Telematics Taken for a Ride
Usage-based insurance (UBI) receives a great deal of attention, and with good reason. Within three years, roughly 70% of all auto insurers are expected to use telematics usage-based insurance—also known as pay as you drive (PAYD)—according to SMA Research.
A May 2014 Center for Insurance Policy and Research survey of 47 state regulators showed all but five with insurers offering telematics UBI policies and 23 with more than five carriers offering UBI.
UBI costs are dependent upon the vehicle and are measured against time, distance, behavior and place. While UBI is now concentrated in personal automobile insurance and is not yet receiving the same adoption in the commercial auto market, its possibilities there are numerous.
Telematics is an effective tool in validating certain rating factors used by underwriters in pricing commercial auto insurance. It captures important usage data like hours driven per day, annual mileage, time of day driven, radius of vehicle travel and garaging location.
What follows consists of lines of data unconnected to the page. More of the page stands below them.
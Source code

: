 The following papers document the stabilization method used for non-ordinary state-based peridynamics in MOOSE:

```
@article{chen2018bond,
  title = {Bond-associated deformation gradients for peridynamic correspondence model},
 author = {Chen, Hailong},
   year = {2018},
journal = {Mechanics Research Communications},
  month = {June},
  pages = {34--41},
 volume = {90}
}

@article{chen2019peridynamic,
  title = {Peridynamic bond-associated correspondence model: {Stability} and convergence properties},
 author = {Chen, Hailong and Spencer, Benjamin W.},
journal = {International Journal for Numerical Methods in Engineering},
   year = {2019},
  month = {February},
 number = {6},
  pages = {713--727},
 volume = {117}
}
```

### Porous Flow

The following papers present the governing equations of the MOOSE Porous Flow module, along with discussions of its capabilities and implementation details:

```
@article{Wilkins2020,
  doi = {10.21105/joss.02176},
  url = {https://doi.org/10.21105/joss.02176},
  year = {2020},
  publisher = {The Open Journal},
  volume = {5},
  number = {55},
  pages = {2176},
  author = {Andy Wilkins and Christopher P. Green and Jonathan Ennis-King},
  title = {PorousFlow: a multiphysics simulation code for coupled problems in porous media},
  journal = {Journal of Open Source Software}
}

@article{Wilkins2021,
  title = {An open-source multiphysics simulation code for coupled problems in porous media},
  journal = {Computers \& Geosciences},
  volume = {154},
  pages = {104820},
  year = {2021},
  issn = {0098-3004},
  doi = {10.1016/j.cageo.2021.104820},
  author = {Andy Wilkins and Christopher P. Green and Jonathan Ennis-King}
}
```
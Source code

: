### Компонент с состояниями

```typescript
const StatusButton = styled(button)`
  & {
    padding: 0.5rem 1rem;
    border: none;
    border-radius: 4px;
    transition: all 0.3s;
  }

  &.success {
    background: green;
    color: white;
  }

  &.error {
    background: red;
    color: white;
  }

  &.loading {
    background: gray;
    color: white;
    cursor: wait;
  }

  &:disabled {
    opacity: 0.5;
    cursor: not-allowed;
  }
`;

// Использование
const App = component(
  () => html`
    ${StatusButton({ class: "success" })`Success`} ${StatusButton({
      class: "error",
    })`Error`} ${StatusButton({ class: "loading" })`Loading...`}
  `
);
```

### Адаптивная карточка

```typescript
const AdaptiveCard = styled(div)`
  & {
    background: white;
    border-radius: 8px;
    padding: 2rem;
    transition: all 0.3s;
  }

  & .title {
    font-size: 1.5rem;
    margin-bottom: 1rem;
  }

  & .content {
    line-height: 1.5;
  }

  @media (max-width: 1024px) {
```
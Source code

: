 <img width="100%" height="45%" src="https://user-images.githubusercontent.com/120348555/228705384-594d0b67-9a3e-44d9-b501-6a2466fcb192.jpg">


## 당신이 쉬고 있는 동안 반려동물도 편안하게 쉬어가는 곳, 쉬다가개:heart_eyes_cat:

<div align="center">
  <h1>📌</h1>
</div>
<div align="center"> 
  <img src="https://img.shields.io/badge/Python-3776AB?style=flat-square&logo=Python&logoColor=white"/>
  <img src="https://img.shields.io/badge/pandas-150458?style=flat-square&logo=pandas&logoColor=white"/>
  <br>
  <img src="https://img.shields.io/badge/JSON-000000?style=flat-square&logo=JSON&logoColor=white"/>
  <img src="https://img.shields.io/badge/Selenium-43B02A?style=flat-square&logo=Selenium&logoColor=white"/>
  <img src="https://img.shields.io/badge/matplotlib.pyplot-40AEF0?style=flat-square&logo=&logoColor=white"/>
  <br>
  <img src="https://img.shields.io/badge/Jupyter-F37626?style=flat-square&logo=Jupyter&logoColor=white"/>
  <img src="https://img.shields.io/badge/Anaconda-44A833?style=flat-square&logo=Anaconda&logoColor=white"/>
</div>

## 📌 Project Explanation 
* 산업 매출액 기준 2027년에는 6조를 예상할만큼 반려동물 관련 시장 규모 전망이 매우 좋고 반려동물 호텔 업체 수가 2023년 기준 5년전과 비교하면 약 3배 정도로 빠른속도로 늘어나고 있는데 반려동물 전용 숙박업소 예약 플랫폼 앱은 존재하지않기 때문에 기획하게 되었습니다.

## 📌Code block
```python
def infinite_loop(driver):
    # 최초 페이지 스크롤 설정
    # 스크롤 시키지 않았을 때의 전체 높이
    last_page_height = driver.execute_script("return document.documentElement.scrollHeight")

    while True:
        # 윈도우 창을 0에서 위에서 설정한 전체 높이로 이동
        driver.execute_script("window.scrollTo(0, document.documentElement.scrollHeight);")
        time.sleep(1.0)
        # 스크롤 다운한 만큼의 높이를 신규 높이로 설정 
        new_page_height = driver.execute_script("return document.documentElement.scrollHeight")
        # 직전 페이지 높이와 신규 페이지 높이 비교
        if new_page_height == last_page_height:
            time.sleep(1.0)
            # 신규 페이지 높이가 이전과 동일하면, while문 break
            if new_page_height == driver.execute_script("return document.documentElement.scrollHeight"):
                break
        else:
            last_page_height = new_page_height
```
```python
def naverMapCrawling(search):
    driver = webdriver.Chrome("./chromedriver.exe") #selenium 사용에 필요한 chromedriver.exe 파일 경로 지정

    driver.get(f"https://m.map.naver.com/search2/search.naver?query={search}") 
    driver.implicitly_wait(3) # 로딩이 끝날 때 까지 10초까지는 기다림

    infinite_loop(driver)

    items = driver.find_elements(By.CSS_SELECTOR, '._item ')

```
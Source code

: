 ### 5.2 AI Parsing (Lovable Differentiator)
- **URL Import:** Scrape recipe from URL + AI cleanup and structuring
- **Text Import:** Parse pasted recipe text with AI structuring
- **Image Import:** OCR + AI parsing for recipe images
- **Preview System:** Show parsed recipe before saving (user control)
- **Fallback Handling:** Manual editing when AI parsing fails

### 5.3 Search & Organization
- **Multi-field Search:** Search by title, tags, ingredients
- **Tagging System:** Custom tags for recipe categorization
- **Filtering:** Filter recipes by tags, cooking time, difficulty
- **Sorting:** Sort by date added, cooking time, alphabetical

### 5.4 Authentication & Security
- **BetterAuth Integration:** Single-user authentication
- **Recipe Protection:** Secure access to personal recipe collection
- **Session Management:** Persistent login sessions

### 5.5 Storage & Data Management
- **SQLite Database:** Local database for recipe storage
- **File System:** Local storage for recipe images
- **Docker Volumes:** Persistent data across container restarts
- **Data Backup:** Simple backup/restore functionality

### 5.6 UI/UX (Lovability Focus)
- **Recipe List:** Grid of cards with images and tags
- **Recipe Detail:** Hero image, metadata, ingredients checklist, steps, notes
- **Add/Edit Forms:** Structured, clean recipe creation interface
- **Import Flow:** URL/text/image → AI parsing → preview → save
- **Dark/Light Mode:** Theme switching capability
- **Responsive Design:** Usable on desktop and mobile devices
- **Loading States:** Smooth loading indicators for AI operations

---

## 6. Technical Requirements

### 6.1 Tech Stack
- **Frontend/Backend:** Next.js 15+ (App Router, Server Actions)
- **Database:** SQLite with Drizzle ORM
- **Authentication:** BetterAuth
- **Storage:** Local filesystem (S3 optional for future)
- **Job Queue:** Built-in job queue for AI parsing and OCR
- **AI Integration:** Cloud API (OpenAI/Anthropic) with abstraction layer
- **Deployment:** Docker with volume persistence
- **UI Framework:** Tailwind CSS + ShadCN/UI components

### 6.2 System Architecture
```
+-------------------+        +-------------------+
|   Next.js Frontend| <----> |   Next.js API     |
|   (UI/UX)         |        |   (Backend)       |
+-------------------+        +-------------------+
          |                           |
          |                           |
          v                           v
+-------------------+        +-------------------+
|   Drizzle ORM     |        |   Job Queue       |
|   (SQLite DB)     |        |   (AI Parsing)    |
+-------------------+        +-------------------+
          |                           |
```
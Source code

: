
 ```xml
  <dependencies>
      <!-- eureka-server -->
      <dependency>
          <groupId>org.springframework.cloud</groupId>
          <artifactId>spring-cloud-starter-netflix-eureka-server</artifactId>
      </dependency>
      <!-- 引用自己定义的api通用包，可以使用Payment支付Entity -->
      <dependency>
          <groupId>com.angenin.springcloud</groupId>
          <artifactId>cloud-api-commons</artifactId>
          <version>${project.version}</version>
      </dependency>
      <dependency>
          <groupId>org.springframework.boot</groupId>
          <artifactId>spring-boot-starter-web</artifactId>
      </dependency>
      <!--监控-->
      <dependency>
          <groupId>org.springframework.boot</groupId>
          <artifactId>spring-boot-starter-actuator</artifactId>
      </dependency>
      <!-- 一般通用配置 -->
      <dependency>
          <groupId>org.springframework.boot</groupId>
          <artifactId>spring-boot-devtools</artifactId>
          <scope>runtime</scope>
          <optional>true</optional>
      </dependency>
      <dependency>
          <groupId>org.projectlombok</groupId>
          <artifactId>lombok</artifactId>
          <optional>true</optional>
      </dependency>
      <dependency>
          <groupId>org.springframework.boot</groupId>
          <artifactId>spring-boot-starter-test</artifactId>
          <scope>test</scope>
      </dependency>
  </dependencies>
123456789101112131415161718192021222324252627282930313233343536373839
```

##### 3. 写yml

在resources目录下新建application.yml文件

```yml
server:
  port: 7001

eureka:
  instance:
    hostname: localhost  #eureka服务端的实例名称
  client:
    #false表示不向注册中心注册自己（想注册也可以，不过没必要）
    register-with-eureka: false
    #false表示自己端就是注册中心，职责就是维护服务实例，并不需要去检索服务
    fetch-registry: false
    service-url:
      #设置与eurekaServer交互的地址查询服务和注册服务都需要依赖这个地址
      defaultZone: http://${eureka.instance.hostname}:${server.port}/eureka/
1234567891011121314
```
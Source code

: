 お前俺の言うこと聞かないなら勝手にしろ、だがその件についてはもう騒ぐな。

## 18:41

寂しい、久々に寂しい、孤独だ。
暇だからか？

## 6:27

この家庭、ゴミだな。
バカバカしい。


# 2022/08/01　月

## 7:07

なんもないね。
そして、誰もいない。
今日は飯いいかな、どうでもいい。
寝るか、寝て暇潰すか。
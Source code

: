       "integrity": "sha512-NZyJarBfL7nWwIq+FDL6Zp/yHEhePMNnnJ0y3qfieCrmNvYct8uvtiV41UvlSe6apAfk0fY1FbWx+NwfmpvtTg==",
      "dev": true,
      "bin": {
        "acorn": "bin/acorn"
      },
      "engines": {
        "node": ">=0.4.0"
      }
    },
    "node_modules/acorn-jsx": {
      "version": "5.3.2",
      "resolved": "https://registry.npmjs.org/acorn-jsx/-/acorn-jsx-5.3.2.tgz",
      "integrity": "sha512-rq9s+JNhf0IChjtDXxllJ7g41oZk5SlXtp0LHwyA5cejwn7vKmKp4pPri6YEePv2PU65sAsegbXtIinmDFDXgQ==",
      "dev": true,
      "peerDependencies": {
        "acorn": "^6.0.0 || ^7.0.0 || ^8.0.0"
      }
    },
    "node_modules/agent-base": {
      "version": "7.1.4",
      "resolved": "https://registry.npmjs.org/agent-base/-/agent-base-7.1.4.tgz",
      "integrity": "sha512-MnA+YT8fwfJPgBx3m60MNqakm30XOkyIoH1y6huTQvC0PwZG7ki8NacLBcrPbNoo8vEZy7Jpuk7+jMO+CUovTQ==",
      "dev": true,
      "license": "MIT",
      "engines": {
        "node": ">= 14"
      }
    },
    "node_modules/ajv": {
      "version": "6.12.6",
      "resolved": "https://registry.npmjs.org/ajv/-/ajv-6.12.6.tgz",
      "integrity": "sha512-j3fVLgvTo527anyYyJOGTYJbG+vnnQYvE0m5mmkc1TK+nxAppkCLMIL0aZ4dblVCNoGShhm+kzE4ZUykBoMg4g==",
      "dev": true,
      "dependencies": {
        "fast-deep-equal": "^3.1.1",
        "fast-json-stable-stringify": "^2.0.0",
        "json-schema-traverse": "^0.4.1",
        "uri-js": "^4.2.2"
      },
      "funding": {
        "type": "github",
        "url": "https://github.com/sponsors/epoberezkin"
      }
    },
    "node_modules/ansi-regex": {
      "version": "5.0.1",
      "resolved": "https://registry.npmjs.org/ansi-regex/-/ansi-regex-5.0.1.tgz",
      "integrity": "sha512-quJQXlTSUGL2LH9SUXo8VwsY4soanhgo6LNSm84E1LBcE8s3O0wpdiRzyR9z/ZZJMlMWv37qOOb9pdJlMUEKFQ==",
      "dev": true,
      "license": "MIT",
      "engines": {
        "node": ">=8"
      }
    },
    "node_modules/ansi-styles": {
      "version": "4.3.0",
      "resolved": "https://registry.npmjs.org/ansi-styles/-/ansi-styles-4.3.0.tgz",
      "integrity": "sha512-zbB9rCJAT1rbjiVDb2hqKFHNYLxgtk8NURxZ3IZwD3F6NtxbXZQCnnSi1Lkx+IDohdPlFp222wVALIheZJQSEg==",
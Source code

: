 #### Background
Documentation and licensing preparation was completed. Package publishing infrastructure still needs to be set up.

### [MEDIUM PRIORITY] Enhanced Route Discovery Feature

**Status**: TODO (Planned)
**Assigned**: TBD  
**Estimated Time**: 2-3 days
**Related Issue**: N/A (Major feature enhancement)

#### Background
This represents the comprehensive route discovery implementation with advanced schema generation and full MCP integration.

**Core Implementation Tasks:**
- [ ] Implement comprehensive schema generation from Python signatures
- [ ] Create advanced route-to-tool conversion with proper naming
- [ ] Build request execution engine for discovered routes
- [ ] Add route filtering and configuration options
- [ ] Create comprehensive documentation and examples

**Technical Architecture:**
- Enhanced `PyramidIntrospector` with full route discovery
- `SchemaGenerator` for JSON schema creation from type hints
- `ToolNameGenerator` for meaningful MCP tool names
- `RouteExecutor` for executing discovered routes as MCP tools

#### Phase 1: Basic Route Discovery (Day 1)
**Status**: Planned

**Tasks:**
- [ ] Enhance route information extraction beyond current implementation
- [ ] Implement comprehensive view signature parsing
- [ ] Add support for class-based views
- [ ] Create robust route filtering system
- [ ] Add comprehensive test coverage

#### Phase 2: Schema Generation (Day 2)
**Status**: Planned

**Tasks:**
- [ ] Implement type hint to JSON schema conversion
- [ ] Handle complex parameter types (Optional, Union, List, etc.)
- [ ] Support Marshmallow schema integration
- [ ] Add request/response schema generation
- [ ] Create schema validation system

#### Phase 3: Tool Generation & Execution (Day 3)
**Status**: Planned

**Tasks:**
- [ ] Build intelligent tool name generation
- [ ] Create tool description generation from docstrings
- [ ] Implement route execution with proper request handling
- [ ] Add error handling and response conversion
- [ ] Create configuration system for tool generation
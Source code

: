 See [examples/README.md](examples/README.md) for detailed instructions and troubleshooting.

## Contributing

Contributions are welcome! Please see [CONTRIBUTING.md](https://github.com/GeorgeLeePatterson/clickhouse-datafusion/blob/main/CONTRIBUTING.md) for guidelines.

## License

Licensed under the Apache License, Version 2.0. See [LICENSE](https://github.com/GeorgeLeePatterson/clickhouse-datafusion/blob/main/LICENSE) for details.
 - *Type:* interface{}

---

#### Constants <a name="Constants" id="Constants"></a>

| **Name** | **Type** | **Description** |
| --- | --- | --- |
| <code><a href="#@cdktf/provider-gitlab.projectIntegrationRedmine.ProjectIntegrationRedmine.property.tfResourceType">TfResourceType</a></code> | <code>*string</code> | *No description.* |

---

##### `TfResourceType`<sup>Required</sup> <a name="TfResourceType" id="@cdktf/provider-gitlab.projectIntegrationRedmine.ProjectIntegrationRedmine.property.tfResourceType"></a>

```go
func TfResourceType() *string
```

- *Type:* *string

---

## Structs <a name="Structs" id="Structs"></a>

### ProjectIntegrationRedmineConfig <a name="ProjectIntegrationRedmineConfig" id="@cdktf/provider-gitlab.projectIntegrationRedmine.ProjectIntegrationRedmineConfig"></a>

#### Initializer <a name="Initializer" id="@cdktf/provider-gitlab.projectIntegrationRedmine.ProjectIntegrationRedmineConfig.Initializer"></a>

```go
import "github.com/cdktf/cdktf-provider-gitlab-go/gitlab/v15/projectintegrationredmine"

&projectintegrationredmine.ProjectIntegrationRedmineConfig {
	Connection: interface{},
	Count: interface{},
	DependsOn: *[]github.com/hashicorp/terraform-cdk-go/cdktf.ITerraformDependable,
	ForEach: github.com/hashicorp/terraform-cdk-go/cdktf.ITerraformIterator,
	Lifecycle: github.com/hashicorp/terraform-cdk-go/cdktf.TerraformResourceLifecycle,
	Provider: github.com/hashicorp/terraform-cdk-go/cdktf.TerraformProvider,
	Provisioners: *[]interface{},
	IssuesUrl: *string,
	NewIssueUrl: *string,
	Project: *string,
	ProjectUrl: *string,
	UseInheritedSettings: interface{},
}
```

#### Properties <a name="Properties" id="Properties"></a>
Today most carriers depend solely on the vehicle garaging and radius that is provided to them on the accord application. Telematics data can tell you that along with secondary garaging locations and a more granular breakdown of radius to provide an even better insight into the risk.
Studies show there is a strong correlation between claim and loss costs and mileage driven. One national carrier said time of day a vehicle is driven can be twice as predictive as traditional insurance rating variables. The number of hours per day the vehicle is driven can reflect if it is being driven multiple shifts per day, which increases the accident frequency and severity potential.
Many telematics providers use supplemental software applications that provide road speed limits, road types, traffic density and weather. This allows insurers to calculate speeding, miles driven off road, types of roads being traversed and number of hours driven during high traffic density periods—which have been shown to be a predictor of crash patterns.
The Insurance Services Offices (ISO) has rating for telematics embedded in the Commercial Lines Manual under Rule 114 Vehicle Telematics Rating. The GeoMetric rating procedure provides a premium discount to certain vehicle types and coverages based on the percentage of time driven in a green zone. A green zone is a set of all locations with lower loss cost bands than the ones of the principle garaging territory. There is a Safety Scoring Rating Procedure in the rule that provides a premium discount to certain vehicle types and coverage based on driving behavior. The safety score is a numbering system that represents the driving behavior risk using qualifying telematics.
Behavior identification can provide great value to commercial auto insurance. It can identify key driving behaviors that include hard braking, rapid acceleration, speeding and hard cornering. These behaviors can be used in scoring models to determine risk selection and pricing along with proactive loss control. Pinpointing real-time or near real-time driver behaviors lends itself to a more proactive approach in seeking immediate cures to prevent accidents. In fact, there is telematics technology available today that will immediately notify the driver of unacceptable driving behaviors.
A survey by the Insurance Research Council revealed more than half of drivers changed their driving habits after owners installed a telematics device provided by their insurer. A total of 36% said they made small changes and 18% said they made significant changes. A Federal Motor Carrier Safety Administration evaluation of onboard telematics effectiveness found a 37% reduction in speeding violations per 1,000 miles.
Monitoring driver behavior alone does not solve the problem, but coaching and feedback have shown to make measurable improvements. Some companies are using gamification with telematics to help change driving behaviors. This typically involves drivers competing either head-to-head or in teams against other driver colleagues to see who demonstrates the best driving behaviors.
Telematics can also have an important role in claims handling. It can provide driving events and driver behaviors immediately after an accident. These include acceleration, hard breaking and steering, direction of travel, date and time, weather details, location of accident, speed and air bag deployment.
The insurer can immediately deploy resources to an accident scene to address the client’s needs. This can mitigate costs of unnecessary emergency response equipment and high towing and storage charges, which adds to the cost of the claim. Telematics data in claims is quickly moving to more predictive analytics solutions. Point of impact and severity of crash information derived from accelerometer data can be an early predictor of trauma and the probability of injury.
Scoring models are commonly used with telematics. They analyze the usage and driving behavior telematics data and provide a numerical score to reflect the risk level. This score is typically used in the risk selection and pricing process. The models vary from basic event counting and weighting to very complex models that perform analytics on telematics data along with various contextual data. The majority of the scoring models are proprietary and the exact calculations are difficult to determine.
The telematics industry is growing rapidly. What and how data are being used varies by company and is ever-changing as the industry grows. Results have shown telematics can improve risk selection and claim handling, provide proactive loss control, and improve overall book results, both in the short and long term.